Work instructions:
The expected output is each line in the data below that includes the string "label".

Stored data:
========================================================================

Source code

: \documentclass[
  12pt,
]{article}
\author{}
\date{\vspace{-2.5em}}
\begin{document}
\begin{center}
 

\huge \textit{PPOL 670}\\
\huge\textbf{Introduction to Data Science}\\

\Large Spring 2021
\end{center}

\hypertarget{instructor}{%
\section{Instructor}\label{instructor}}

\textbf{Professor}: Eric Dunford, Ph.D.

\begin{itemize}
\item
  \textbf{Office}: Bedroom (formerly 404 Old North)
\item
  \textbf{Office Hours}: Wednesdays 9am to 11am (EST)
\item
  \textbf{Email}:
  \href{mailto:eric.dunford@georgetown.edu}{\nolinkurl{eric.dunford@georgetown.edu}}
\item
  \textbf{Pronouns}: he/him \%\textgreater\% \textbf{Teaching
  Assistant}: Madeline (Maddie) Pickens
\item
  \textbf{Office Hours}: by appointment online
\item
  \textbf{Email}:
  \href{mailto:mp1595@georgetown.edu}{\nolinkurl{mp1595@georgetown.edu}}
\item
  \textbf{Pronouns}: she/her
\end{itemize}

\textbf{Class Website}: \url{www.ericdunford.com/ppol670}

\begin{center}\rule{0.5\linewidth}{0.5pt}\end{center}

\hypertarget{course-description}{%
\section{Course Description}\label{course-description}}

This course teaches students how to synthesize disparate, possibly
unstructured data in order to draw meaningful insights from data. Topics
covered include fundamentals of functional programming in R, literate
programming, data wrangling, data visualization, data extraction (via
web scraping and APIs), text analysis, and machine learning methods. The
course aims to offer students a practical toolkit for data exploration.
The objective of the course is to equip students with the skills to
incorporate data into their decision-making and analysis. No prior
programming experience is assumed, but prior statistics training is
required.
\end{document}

========================================================================

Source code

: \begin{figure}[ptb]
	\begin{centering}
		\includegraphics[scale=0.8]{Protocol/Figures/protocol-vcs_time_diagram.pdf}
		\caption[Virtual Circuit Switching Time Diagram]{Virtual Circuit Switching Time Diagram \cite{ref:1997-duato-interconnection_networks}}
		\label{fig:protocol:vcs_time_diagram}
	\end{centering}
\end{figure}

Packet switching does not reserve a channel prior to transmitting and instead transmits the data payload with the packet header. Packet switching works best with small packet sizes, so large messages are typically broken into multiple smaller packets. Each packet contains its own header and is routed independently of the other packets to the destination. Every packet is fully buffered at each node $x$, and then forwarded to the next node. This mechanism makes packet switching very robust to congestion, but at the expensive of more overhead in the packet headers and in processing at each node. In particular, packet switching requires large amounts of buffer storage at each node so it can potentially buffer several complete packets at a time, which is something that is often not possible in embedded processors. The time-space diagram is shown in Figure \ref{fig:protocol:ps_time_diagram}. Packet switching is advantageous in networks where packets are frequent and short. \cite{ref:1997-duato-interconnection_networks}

========================================================================

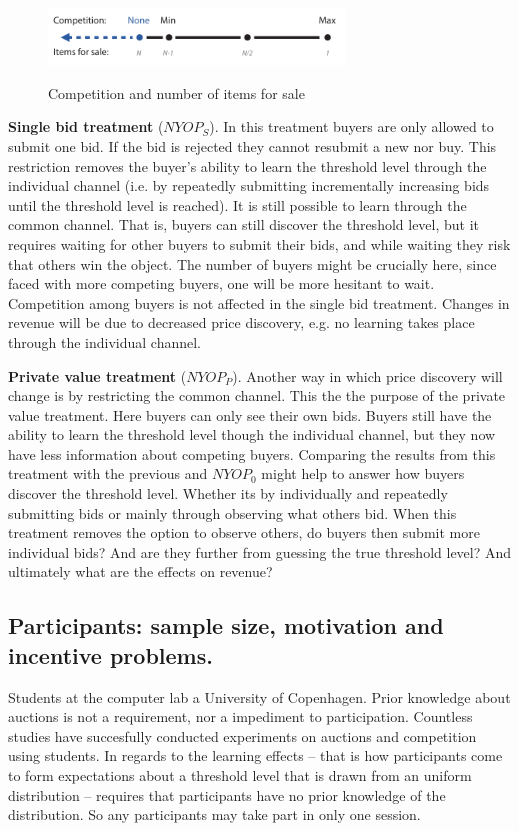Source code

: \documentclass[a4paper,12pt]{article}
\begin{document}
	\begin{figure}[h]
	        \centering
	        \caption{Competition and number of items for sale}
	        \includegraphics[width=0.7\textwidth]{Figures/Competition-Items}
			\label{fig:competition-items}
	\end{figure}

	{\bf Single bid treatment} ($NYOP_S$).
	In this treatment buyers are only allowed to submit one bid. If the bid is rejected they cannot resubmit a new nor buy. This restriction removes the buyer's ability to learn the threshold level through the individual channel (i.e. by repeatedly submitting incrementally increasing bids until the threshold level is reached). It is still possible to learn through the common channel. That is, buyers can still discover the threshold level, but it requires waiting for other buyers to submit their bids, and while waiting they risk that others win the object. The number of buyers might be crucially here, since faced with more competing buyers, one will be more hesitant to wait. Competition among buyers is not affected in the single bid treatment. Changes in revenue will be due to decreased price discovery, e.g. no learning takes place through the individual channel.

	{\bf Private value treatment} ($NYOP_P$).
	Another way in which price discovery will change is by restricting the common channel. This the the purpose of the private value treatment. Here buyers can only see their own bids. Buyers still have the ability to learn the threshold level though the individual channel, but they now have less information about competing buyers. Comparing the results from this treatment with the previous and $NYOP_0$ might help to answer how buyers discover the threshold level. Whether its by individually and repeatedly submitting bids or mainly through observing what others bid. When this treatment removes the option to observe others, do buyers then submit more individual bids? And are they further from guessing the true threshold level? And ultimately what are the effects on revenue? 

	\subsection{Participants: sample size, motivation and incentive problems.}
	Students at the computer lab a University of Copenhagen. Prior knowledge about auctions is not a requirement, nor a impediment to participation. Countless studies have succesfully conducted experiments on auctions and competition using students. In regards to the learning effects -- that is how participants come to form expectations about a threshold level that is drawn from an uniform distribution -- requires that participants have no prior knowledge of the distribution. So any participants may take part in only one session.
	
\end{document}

========================================================================

Task result:
\section{Instructor}\label{instructor}}
\section{Course Description}\label{course-description}}
		\label{fig:protocol:vcs_time_diagram}
			\label{fig:competition-items}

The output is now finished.